Galatia
Salam
1
1-2 Dari Pa’ul, seorang rasul, dan dari semua saudara yang bersama-sama dengan aku, kepada jemaah-jemaah di Galatia. Jabatan ini tidak kuperoleh dari manusia. Aku pun tidak diangkat sebagai rasul oleh manusia, melainkan oleh Isa Al-Masih dan oleh Allah, Sang Bapa, yang telah membangkitkan Isa dari antara orang mati. 3 Bagimulah anugerah dan sejahtera dari Allah, Sang Bapa kita, dan dari Junjungan kita, Isa Al-Masih, 4 yang telah menyerahkan diri-Nya karena dosa-dosa kita supaya kita dilepaskan dari zaman yang jahat ini sesuai dengan kehendak Allah, Sang Bapa kita. 5 Bagi-Nyalah kemuliaan sampai selama-lamanya. Amin.
Hanya Satu Injil
6 Betapa herannya aku karena kamu begitu lekas beralih dari Dia, yang telah memanggil kamu melalui anugerah dalam Al-Masih, kepada suatu injil yang lain, selain Injil yang benar. 7 Sesungguhnya, tidak ada Injil yang lain. Akan tetapi, ada orang-orang yang mengacaukan kamu dan hendak mengubah Injil Al-Masih. 8 Terkutuklah orang, entah itu kami atau bahkan malaikat dari surga sekalipun, yang mengabarkan kepadamu berita yang bertentangan dengan Injil yang telah kami kabarkan kepadamu. 9 Seperti baru saja kami katakan, sekarang kukatakan sekali lagi: Terkutuklah orang yang mengabarkan kepadamu berita yang bertentangan dengan Injil yang telah kamu terima. 10 Jadi sekarang, manusiakah yang hendak kusenangkan atau Allah? Atau, apakah aku sedang mencari cara untuk menyukakan manusia? Jika aku masih menyukakan manusia, maka aku bukanlah hamba Al-Masih.

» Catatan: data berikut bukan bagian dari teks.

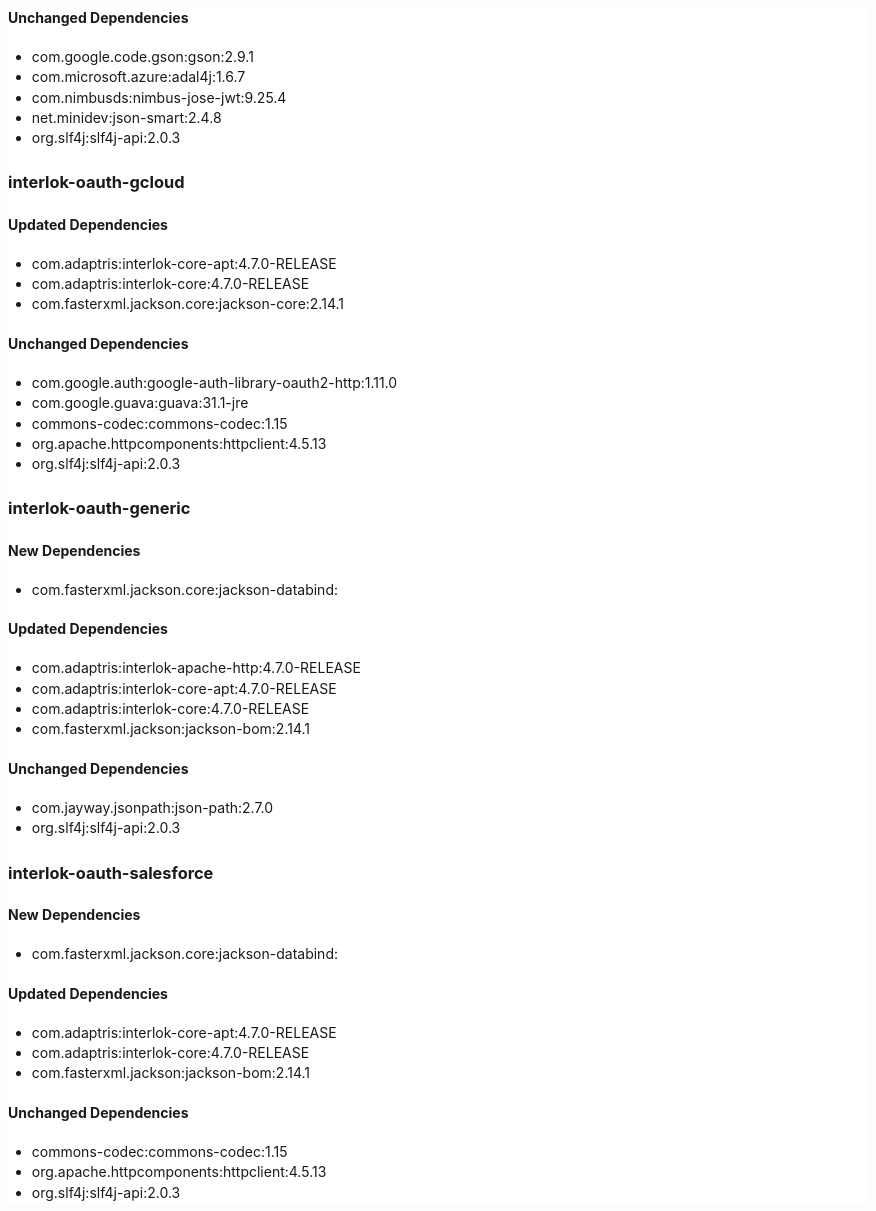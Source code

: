 #### Unchanged Dependencies ####
- com.google.code.gson:gson:2.9.1
- com.microsoft.azure:adal4j:1.6.7
- com.nimbusds:nimbus-jose-jwt:9.25.4
- net.minidev:json-smart:2.4.8
- org.slf4j:slf4j-api:2.0.3

### interlok-oauth-gcloud ###

#### Updated Dependencies ####
- com.adaptris:interlok-core-apt:4.7.0-RELEASE
- com.adaptris:interlok-core:4.7.0-RELEASE
- com.fasterxml.jackson.core:jackson-core:2.14.1

#### Unchanged Dependencies ####
- com.google.auth:google-auth-library-oauth2-http:1.11.0
- com.google.guava:guava:31.1-jre
- commons-codec:commons-codec:1.15
- org.apache.httpcomponents:httpclient:4.5.13
- org.slf4j:slf4j-api:2.0.3

### interlok-oauth-generic ###

#### New Dependencies ####
- com.fasterxml.jackson.core:jackson-databind:

#### Updated Dependencies ####
- com.adaptris:interlok-apache-http:4.7.0-RELEASE
- com.adaptris:interlok-core-apt:4.7.0-RELEASE
- com.adaptris:interlok-core:4.7.0-RELEASE
- com.fasterxml.jackson:jackson-bom:2.14.1

#### Unchanged Dependencies ####
- com.jayway.jsonpath:json-path:2.7.0
- org.slf4j:slf4j-api:2.0.3

### interlok-oauth-salesforce ###

#### New Dependencies ####
- com.fasterxml.jackson.core:jackson-databind:

#### Updated Dependencies ####
- com.adaptris:interlok-core-apt:4.7.0-RELEASE
- com.adaptris:interlok-core:4.7.0-RELEASE
- com.fasterxml.jackson:jackson-bom:2.14.1

#### Unchanged Dependencies ####
- commons-codec:commons-codec:1.15
- org.apache.httpcomponents:httpclient:4.5.13
- org.slf4j:slf4j-api:2.0.3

Bagaimana Pa’ul Menjadi Rasul
11 Aku memberitahukan kepadamu, hai Saudara-saudaraku, bahwa Injil yang kukabarkan itu bukan berasal dari manusia 12 karena aku tidak menerimanya dari manusia. Lagi pula, Injil itu tidak diajarkan kepadaku oleh manusia, melainkan diturunkan melalui wahyu oleh Isa Al-Masih. 13 *Kamu sudah mendengar apa yang dahulu kulakukan sebagai penganut agama bani Israil, yaitu bahwa dengan tiada batas aku menganiaya jemaah Allah, bahkan berusaha untuk melenyapkannya. 14 *Sebagai seorang penganut agama bani Israil, aku lebih maju daripada kebanyakan orang sebangsaku yang seumur dengan aku sebab aku sangat rajin menjalankan segala hal yang berkenaan dengan ajaran nenek moyangku. 15 *Tetapi, ketika Allah, yang telah mengkhususkan aku sejak aku ada dalam rahim ibuku dan yang memanggil aku melalui anugerah-Nya, 16 berkenan menyatakan Sang Anak yang datang daripada-Nya di dalam diriku supaya aku mengabarkan tentang Dia di antara orang-orang yang tidak termasuk bani Israil, aku sama sekali tidak memusyawarahkannya dengan seorang pun. 17 Aku juga tidak pergi ke Yerusalem untuk menemui mereka yang telah lebih dahulu menjadi rasul. Tetapi, aku pergi ke Tanah Arab, lalu kembali lagi ke Damsyik. 18 *Setelah itu, tiga tahun kemudian, aku pergi ke Yerusalem untuk berkenalan dengan Kefas, lalu aku tinggal lima belas hari lamanya dengan dia. 19 Tetapi, aku tidak melihat rasul-rasul lainnya, selain Yakub, saudara Junjungan kita Yang Ilahi. 20 Di hadapan Allah aku meyakinkan kamu bahwa apa yang kutuliskan kepadamu ini benar, aku tidak berbohong. 21 Selanjutnya, aku pergi ke wilayah Siria dan Kilikia. 22 Jemaah-jemaah Al-Masih di Yudea belum juga mengenal rupaku. 23 Mereka hanya mendengar kata-kata orang, “Orang yang dahulu menganiaya kita, sekarang memberitakan kabar baik mengenai iman yang dulu hendak dilenyapkannya.” 24 Lalu, mereka pun memuliakan Allah karena aku.